## Assignment
Set down the entries below exactly, leaving out all images.

## Records from a data collection
----

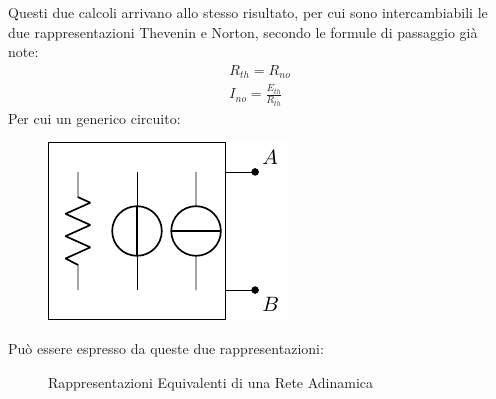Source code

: \documentclass{article}
\numberwithin{equation}{subsection}
\begin{document}
Questi due calcoli arrivano allo stesso risultato, per cui sono intercambiabili le due rappresentazioni 
Thevenin e Norton, secondo le formule di passaggio già note:
\begin{gather*}
    R_{th}=R_{no}\\
    I_{no}=\displaystyle\frac{E_{th}}{R_{th}}
\end{gather*} 
Per cui un generico circuito:
\begin{figure}[H]%
    \centering
    \includegraphics{rete-adinamica-generica.pdf}
\end{figure}
Può essere espresso da queste due rappresentazioni:
\begin{figure}[H]%
    \centering
    \qquad
    \caption{Rappresentazioni Equivalenti di una Rete Adinamica}
    \label{fig:rappresentazioni-equivalenti}
\end{figure}
\end{document}
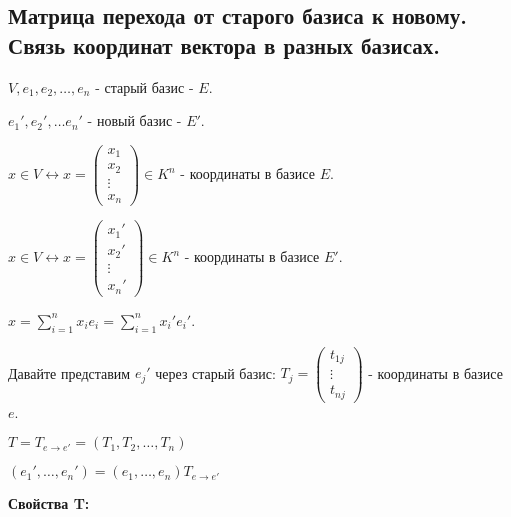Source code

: \subsection{Матрица перехода от старого базиса к новому. Связь координат вектора в разных базисах.}

\(V, e_1, e_2, \ldots , e_n\) - старый базис - \(E\).

\(e_1',e_2',\ldots e_n'\) - новый базис - \(E'\).

\(x\in V \leftrightarrow x = \begin{pmatrix}
    x_1    \\
    x_2    \\
    \vdots \\
    x_n
\end{pmatrix} \in K^n\)  - координаты в базисе \(E\).

\(x\in V \leftrightarrow x = \begin{pmatrix}
    x_1'   \\
    x_2'   \\
    \vdots \\
    x_n'
\end{pmatrix} \in K^n\)  - координаты в базисе \(E'\).

\(x = \sum\limits_{i=1}^n x_i e_i = \sum\limits_{i=1}^n x_i' e_i'\).

Давайте представим \(e_j'\) через старый базис: \(T_j = \begin{pmatrix}
    t_{1j} \\
    \vdots \\
    t_{nj}
\end{pmatrix}\) - координаты в базисе \(e\).

\(T = T_{e \rightarrow e'} = (T_1, T_2, \ldots, T_n)\)

\((e_1', \ldots, e_n') = (e_1, \ldots, e_n) T_{e \rightarrow e'}\)

\textbf{Свойства T:}

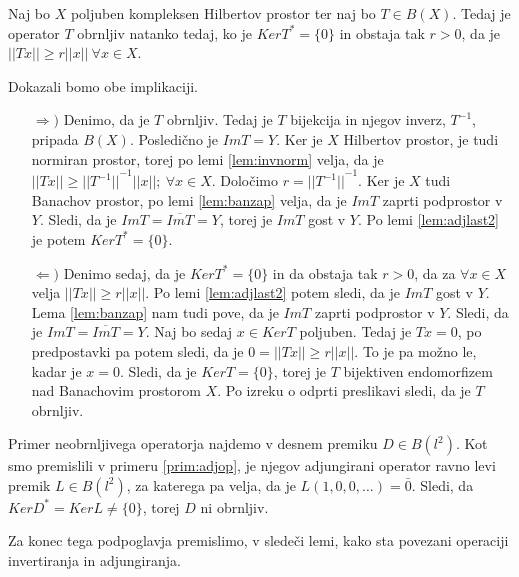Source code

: \documentclass[mat2]{matdelo}
\newcommand{\abs}[1]{\ensuremath{\lvert #1 \rvert}}
\newcommand{\norm}[1]{\abs{\abs{#1}}}
\begin{document}
			\begin{posledica}
				\label{posl:adjinv}
				Naj bo $X$ poljuben kompleksen Hilbertov prostor ter naj bo $T\in B(X)$. Tedaj je operator $T$ obrnljiv natanko tedaj, ko je $KerT^* = \{0\}$ in obstaja tak $r > 0$, da je $\norm{Tx} \geq r\norm{x}~\forall x\in X$.
			\end{posledica}
			
			\begin{dokaz}
				Dokazali bomo obe implikaciji.
				\begin{itemize}
					\item[$\Rightarrow)$] Denimo, da je $T$ obrnljiv. Tedaj je $T$ bijekcija in njegov inverz, $T^{-1}$, pripada $B(X)$. Posledično je $ImT = Y$. Ker je $X$ Hilbertov prostor, je tudi normiran prostor, torej po lemi \ref{lem:invnorm} velja, da je $\norm{Tx}\geq \norm{T^{-1}}^{-1}\norm{x};~\forall x\in X$. Določimo $r = \norm{T^{-1}}^{-1}$. Ker je $X$ tudi Banachov prostor, po lemi \ref{lem:banzap} velja, da je $ImT$ zaprti podprostor v $Y$. Sledi, da je $ImT = \overline{ImT} = Y$, torej je $ImT$ gost v $Y$. Po lemi \ref{lem:adjlast2} je potem $KerT^* = \{0\}$.
					\item[$\Leftarrow)$] Denimo sedaj, da je $KerT^* = \{0\}$ in da obstaja tak $r>0$, da za $\forall x\in X$ velja $\norm{Tx} \geq r\norm{x}$. Po lemi \ref{lem:adjlast2} potem sledi, da je $ImT$ gost v $Y$. Lema \ref{lem:banzap} nam tudi pove, da je $ImT$ zaprti podprostor v $Y$. Sledi, da je $ImT = \overline{ImT} = Y$.
					Naj bo sedaj $x\in KerT$ poljuben. Tedaj je $Tx = 0$, po predpostavki pa potem sledi, da je $0 = \norm{Tx} \geq r\norm{x}$. To je pa možno le, kadar je $x = 0$. Sledi, da je $KerT = \{0\}$, torej je $T$ bijektiven endomorfizem nad Banachovim prostorom $X$. Po izreku o odprti preslikavi sledi, da je $T$ obrnljiv.
				\end{itemize}
			\end{dokaz}
			
			\begin{primer}
				\label{prim:adjinv}
				Primer neobrnljivega operatorja najdemo v desnem premiku $D\in B(l^2)$. Kot smo premislili v primeru \ref{prim:adjop}, je njegov adjungirani operator ravno levi premik $L\in B(l^2)$, za katerega pa velja, da je $L(1, 0, 0, \ldots) = \bar{0}$. Sledi, da $KerD^* = KerL \neq \{0\}$, torej $D$ ni obrnljiv.
			\end{primer}
			
			Za konec tega podpoglavja premislimo, v sledeči lemi, kako sta povezani operaciji invertiranja in adjungiranja.
			
\end{document}
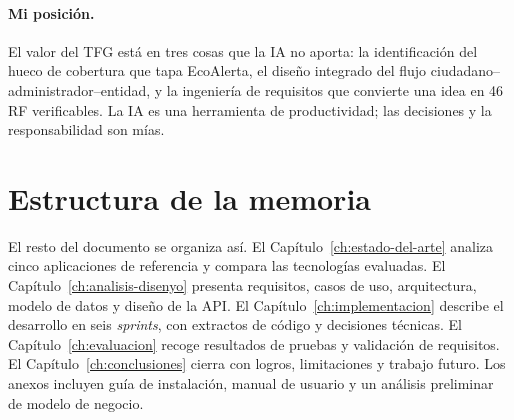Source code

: \paragraph{Mi posición.}  El valor del TFG está en tres cosas que la IA no aporta: la identificación del hueco de cobertura que tapa EcoAlerta, el diseño integrado del flujo ciudadano--administrador--entidad, y la ingeniería de requisitos que convierte una idea en 46 RF verificables. La IA es una herramienta de productividad; las decisiones y la responsabilidad son mías.


\section{Estructura de la memoria}
\label{sec:estructura-memoria}

El resto del documento se organiza así. El Capítulo~\ref{ch:estado-del-arte} analiza cinco aplicaciones de referencia y compara las tecnologías evaluadas. El Capítulo~\ref{ch:analisis-disenyo} presenta requisitos, casos de uso, arquitectura, modelo de datos y diseño de la API. El Capítulo~\ref{ch:implementacion} describe el desarrollo en seis \textit{sprints}, con extractos de código y decisiones técnicas. El Capítulo~\ref{ch:evaluacion} recoge resultados de pruebas y validación de requisitos. El Capítulo~\ref{ch:conclusiones} cierra con logros, limitaciones y trabajo futuro. Los anexos incluyen guía de instalación, manual de usuario y un análisis preliminar de modelo de negocio.
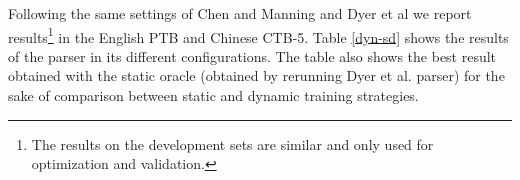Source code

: \documentclass[11pt]{article}
\begin{document}
Following the same settings of Chen and Manning  and Dyer et al  we report results\footnote{The results on the development sets are similar and only used for optimization and validation.} in the English PTB
and Chinese CTB-5. %
Table \ref{dyn-sd} shows the results of the parser in its different configurations. The
table also shows the best result obtained with the static oracle (obtained by rerunning Dyer et al. parser) for the sake of comparison between static and dynamic training strategies.
\end{document}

----

## Worked solution
Source code

: \documentclass{article}
\numberwithin{equation}{subsection}
\begin{document}
Questi due calcoli arrivano allo stesso risultato, per cui sono intercambiabili le due rappresentazioni 
Thevenin e Norton, secondo le formule di passaggio già note:
\begin{gather*}
    R_{th}=R_{no}\\
    I_{no}=\displaystyle\frac{E_{th}}{R_{th}}
\end{gather*} 
Per cui un generico circuito:
\begin{figure}[H]%
    \centering
    \includegraphics{rete-adinamica-generica.pdf}
\end{figure}
Può essere espresso da queste due rappresentazioni:
\begin{figure}[H]%
    \centering
    \qquad
    \caption{Rappresentazioni Equivalenti di una Rete Adinamica}
    \label{fig:rappresentazioni-equivalenti}
\end{figure}
\end{document}
Source code

: \subsection{Матрица перехода от старого базиса к новому. Связь координат вектора в разных базисах.}

\(V, e_1, e_2, \ldots , e_n\) - старый базис - \(E\).

\(e_1',e_2',\ldots e_n'\) - новый базис - \(E'\).

\(x\in V \leftrightarrow x = \begin{pmatrix}
    x_1    \\
    x_2    \\
    \vdots \\
    x_n
\end{pmatrix} \in K^n\)  - координаты в базисе \(E\).

\(x\in V \leftrightarrow x = \begin{pmatrix}
    x_1'   \\
    x_2'   \\
    \vdots \\
    x_n'
\end{pmatrix} \in K^n\)  - координаты в базисе \(E'\).

\(x = \sum\limits_{i=1}^n x_i e_i = \sum\limits_{i=1}^n x_i' e_i'\).

Давайте представим \(e_j'\) через старый базис: \(T_j = \begin{pmatrix}
    t_{1j} \\
    \vdots \\
    t_{nj}
\end{pmatrix}\) - координаты в базисе \(e\).

\(T = T_{e \rightarrow e'} = (T_1, T_2, \ldots, T_n)\)

\((e_1', \ldots, e_n') = (e_1, \ldots, e_n) T_{e \rightarrow e'}\)

\textbf{Свойства T:}

Source code

: \documentclass[mat2]{matdelo}
\newcommand{\abs}[1]{\ensuremath{\lvert #1 \rvert}}
\newcommand{\norm}[1]{\abs{\abs{#1}}}
\begin{document}
			\begin{posledica}
				\label{posl:adjinv}
				Naj bo $X$ poljuben kompleksen Hilbertov prostor ter naj bo $T\in B(X)$. Tedaj je operator $T$ obrnljiv natanko tedaj, ko je $KerT^* = \{0\}$ in obstaja tak $r > 0$, da je $\norm{Tx} \geq r\norm{x}~\forall x\in X$.
			\end{posledica}
			
			\begin{dokaz}
				Dokazali bomo obe implikaciji.
				\begin{itemize}
					\item[$\Rightarrow)$] Denimo, da je $T$ obrnljiv. Tedaj je $T$ bijekcija in njegov inverz, $T^{-1}$, pripada $B(X)$. Posledično je $ImT = Y$. Ker je $X$ Hilbertov prostor, je tudi normiran prostor, torej po lemi \ref{lem:invnorm} velja, da je $\norm{Tx}\geq \norm{T^{-1}}^{-1}\norm{x};~\forall x\in X$. Določimo $r = \norm{T^{-1}}^{-1}$. Ker je $X$ tudi Banachov prostor, po lemi \ref{lem:banzap} velja, da je $ImT$ zaprti podprostor v $Y$. Sledi, da je $ImT = \overline{ImT} = Y$, torej je $ImT$ gost v $Y$. Po lemi \ref{lem:adjlast2} je potem $KerT^* = \{0\}$.
					\item[$\Leftarrow)$] Denimo sedaj, da je $KerT^* = \{0\}$ in da obstaja tak $r>0$, da za $\forall x\in X$ velja $\norm{Tx} \geq r\norm{x}$. Po lemi \ref{lem:adjlast2} potem sledi, da je $ImT$ gost v $Y$. Lema \ref{lem:banzap} nam tudi pove, da je $ImT$ zaprti podprostor v $Y$. Sledi, da je $ImT = \overline{ImT} = Y$.
					Naj bo sedaj $x\in KerT$ poljuben. Tedaj je $Tx = 0$, po predpostavki pa potem sledi, da je $0 = \norm{Tx} \geq r\norm{x}$. To je pa možno le, kadar je $x = 0$. Sledi, da je $KerT = \{0\}$, torej je $T$ bijektiven endomorfizem nad Banachovim prostorom $X$. Po izreku o odprti preslikavi sledi, da je $T$ obrnljiv.
				\end{itemize}
			\end{dokaz}
			
			\begin{primer}
				\label{prim:adjinv}
				Primer neobrnljivega operatorja najdemo v desnem premiku $D\in B(l^2)$. Kot smo premislili v primeru \ref{prim:adjop}, je njegov adjungirani operator ravno levi premik $L\in B(l^2)$, za katerega pa velja, da je $L(1, 0, 0, \ldots) = \bar{0}$. Sledi, da $KerD^* = KerL \neq \{0\}$, torej $D$ ni obrnljiv.
			\end{primer}
			
			Za konec tega podpoglavja premislimo, v sledeči lemi, kako sta povezani operaciji invertiranja in adjungiranja.
			
\end{document}
Source code

: \paragraph{Mi posición.}  El valor del TFG está en tres cosas que la IA no aporta: la identificación del hueco de cobertura que tapa EcoAlerta, el diseño integrado del flujo ciudadano--administrador--entidad, y la ingeniería de requisitos que convierte una idea en 46 RF verificables. La IA es una herramienta de productividad; las decisiones y la responsabilidad son mías.


\section{Estructura de la memoria}
\label{sec:estructura-memoria}

El resto del documento se organiza así. El Capítulo~\ref{ch:estado-del-arte} analiza cinco aplicaciones de referencia y compara las tecnologías evaluadas. El Capítulo~\ref{ch:analisis-disenyo} presenta requisitos, casos de uso, arquitectura, modelo de datos y diseño de la API. El Capítulo~\ref{ch:implementacion} describe el desarrollo en seis \textit{sprints}, con extractos de código y decisiones técnicas. El Capítulo~\ref{ch:evaluacion} recoge resultados de pruebas y validación de requisitos. El Capítulo~\ref{ch:conclusiones} cierra con logros, limitaciones y trabajo futuro. Los anexos incluyen guía de instalación, manual de usuario y un análisis preliminar de modelo de negocio.
Source code

: \documentclass[11pt]{article}
\begin{document}
Following the same settings of Chen and Manning  and Dyer et al  we report results\footnote{The results on the development sets are similar and only used for optimization and validation.} in the English PTB
and Chinese CTB-5. %
Table \ref{dyn-sd} shows the results of the parser in its different configurations. The
table also shows the best result obtained with the static oracle (obtained by rerunning Dyer et al. parser) for the sake of comparison between static and dynamic training strategies.
\end{document}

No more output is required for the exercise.